DIRECTIONS FOR THIS TASK:
Only the lines holding "Debugging" are wanted here; copy each from the listing.

DATA EXTRACT:
• • • •

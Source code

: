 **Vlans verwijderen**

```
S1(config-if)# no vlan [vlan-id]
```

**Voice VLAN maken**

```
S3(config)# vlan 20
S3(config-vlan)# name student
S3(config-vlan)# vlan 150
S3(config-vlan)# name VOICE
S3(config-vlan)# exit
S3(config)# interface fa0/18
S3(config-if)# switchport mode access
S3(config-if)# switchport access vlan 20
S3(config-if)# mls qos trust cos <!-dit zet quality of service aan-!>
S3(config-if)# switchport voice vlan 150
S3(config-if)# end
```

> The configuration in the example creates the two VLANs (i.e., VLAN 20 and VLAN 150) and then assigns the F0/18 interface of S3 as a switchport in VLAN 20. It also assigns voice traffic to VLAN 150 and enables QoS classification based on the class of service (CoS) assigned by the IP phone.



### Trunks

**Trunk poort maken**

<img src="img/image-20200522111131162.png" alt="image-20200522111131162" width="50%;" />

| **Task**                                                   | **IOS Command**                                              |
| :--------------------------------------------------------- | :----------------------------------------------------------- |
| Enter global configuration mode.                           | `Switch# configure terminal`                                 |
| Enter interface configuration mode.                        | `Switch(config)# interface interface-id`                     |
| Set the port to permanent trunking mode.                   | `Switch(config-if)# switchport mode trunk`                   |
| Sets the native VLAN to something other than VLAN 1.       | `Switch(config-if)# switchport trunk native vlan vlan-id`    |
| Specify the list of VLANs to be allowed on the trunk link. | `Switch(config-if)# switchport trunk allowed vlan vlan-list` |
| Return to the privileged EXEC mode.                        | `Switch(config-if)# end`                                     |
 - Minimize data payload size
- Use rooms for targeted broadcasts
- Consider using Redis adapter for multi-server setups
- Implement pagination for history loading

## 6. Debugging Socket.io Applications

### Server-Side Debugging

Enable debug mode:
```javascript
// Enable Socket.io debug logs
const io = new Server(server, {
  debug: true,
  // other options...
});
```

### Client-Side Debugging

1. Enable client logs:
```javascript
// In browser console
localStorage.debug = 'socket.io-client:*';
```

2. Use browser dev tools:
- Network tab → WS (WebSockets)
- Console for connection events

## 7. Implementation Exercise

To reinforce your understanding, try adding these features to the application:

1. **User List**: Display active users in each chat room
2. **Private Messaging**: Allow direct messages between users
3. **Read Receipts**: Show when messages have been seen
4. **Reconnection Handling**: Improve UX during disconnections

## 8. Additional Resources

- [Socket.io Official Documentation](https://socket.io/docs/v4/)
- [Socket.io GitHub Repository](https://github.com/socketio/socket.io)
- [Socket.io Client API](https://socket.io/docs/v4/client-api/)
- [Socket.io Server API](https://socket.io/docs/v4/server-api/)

• • • •

WRITTEN RESPONSE:
## 6. Debugging Socket.io Applications
### Server-Side Debugging
### Client-Side Debugging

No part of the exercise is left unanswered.